* Problem to work on *
In the entries that follow, find the word "existing" and report each line it is on.

Plain-text document sources
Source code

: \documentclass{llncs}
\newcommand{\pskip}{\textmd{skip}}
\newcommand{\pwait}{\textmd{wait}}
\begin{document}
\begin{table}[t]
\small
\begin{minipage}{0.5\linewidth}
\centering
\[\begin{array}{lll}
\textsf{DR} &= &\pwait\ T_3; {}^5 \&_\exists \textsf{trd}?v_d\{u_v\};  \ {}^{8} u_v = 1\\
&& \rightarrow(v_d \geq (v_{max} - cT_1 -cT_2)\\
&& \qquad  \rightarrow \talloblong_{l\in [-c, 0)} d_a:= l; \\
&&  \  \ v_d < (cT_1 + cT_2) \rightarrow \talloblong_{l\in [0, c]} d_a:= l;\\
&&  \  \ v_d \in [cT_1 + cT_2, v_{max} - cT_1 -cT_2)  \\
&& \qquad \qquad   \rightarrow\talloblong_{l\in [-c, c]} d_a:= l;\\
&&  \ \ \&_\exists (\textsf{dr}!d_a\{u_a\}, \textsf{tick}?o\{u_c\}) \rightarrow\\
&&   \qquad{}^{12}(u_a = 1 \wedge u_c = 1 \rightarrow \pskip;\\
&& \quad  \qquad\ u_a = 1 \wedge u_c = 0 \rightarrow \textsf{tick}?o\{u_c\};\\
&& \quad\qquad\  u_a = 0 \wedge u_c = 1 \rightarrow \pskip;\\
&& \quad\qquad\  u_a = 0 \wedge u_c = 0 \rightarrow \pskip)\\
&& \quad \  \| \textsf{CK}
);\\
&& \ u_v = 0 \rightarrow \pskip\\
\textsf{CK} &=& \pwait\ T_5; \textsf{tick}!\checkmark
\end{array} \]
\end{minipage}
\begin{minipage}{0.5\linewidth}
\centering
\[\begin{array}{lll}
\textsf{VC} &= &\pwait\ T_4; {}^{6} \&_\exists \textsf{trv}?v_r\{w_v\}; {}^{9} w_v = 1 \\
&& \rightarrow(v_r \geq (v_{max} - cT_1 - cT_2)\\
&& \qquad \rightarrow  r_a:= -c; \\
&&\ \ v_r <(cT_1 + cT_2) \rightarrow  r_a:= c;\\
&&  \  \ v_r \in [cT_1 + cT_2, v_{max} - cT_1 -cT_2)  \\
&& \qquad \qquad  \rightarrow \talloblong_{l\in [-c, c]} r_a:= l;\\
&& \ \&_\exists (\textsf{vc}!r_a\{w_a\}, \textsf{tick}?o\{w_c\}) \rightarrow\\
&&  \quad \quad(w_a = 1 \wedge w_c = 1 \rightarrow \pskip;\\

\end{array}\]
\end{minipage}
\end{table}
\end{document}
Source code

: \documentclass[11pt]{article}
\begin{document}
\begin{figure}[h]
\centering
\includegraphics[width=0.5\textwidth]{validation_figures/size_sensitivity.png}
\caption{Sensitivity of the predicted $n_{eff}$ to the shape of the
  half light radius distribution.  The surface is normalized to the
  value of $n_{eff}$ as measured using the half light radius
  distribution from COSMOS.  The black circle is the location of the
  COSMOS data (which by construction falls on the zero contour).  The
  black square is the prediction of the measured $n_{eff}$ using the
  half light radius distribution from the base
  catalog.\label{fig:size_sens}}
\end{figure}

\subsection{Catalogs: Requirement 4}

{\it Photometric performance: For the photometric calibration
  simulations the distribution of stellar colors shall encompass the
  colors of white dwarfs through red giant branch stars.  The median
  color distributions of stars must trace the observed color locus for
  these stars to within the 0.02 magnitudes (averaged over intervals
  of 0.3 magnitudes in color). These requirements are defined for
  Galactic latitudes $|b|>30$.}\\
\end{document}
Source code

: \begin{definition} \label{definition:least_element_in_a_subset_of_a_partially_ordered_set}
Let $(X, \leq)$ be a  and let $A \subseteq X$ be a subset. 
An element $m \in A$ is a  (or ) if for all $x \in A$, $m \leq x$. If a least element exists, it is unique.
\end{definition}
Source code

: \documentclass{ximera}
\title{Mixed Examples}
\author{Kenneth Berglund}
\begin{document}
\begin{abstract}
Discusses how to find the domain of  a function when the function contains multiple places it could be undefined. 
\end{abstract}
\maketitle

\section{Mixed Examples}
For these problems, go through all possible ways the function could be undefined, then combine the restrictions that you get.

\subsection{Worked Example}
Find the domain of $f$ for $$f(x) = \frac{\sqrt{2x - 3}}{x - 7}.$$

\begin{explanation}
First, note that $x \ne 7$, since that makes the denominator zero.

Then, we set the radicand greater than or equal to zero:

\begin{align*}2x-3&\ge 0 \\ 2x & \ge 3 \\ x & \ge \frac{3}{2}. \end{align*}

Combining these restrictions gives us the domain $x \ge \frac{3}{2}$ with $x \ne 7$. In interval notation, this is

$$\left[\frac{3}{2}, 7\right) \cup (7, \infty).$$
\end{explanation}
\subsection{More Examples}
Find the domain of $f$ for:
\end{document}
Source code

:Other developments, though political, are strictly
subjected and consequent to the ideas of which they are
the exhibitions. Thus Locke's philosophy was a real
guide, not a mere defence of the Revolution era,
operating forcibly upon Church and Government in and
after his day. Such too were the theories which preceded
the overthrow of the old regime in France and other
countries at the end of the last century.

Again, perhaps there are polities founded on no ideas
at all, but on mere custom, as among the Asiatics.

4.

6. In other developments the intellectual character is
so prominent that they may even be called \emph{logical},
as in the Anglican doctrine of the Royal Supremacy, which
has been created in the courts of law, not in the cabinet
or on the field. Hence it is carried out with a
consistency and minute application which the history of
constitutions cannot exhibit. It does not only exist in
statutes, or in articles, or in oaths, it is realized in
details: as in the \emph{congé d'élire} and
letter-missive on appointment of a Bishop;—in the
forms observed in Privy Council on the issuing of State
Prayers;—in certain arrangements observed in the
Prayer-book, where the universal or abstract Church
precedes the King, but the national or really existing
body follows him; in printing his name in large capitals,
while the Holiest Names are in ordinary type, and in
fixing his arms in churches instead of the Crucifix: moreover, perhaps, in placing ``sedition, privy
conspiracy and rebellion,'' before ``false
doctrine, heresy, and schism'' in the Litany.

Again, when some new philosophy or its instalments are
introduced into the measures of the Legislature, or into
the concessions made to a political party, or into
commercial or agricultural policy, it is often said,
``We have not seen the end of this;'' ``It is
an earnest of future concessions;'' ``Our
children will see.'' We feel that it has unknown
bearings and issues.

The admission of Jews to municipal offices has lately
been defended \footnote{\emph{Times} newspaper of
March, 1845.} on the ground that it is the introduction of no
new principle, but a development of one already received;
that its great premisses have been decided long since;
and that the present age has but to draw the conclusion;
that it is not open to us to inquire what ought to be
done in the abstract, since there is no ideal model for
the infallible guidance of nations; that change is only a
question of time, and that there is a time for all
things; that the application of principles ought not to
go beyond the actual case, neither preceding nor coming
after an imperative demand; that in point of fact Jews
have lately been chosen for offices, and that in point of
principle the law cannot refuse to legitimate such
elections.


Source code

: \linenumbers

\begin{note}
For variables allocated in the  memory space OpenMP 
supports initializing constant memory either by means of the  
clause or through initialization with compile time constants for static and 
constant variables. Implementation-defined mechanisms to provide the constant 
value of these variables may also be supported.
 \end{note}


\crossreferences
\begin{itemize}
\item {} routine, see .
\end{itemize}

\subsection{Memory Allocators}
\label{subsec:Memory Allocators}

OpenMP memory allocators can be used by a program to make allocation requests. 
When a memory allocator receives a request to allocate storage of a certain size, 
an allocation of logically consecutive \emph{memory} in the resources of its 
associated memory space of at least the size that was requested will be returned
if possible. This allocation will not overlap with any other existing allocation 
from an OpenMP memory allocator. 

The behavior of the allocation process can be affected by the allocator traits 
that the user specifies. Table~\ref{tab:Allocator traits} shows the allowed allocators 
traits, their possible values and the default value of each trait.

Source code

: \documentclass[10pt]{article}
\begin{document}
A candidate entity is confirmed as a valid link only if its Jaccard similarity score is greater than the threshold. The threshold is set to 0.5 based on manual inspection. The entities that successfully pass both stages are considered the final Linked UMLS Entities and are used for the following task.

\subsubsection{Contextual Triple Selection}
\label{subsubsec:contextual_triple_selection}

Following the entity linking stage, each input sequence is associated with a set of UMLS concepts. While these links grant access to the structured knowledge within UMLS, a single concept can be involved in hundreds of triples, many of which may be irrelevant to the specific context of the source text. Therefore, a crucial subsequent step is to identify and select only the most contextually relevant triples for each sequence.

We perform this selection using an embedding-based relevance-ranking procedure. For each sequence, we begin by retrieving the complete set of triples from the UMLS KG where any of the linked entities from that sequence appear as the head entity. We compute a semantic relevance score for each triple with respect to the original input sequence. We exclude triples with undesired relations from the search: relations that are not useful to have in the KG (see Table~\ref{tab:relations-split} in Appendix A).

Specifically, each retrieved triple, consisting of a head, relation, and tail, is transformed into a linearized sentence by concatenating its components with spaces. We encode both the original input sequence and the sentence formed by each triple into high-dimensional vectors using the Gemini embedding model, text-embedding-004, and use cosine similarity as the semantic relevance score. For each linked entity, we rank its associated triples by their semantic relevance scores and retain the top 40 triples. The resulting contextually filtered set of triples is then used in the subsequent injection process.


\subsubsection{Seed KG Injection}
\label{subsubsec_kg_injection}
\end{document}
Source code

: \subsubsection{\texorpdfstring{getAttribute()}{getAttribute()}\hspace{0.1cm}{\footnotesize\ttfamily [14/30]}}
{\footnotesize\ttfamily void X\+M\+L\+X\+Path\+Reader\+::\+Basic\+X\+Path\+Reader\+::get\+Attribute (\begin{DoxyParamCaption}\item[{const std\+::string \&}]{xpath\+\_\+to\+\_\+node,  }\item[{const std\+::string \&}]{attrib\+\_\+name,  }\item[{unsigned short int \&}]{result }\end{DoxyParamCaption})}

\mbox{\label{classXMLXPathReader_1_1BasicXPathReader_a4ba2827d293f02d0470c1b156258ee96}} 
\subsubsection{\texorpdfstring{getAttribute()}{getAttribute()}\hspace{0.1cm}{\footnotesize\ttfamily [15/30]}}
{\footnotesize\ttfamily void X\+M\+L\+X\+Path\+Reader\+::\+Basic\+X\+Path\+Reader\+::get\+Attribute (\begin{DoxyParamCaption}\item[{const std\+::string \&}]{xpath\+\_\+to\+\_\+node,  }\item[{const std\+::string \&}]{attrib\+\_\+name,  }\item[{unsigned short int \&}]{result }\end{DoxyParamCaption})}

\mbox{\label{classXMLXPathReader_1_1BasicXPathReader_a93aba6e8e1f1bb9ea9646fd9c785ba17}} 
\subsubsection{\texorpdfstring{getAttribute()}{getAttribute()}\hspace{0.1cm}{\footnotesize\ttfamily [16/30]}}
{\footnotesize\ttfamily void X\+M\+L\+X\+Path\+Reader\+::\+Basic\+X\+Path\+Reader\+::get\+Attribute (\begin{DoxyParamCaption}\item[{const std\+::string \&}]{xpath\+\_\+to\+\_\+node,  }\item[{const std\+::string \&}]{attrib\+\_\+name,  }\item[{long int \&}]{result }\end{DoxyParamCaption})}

* Result of the exercise *
precedes the King, but the national or really existing
if possible. This allocation will not overlap with any other existing allocation 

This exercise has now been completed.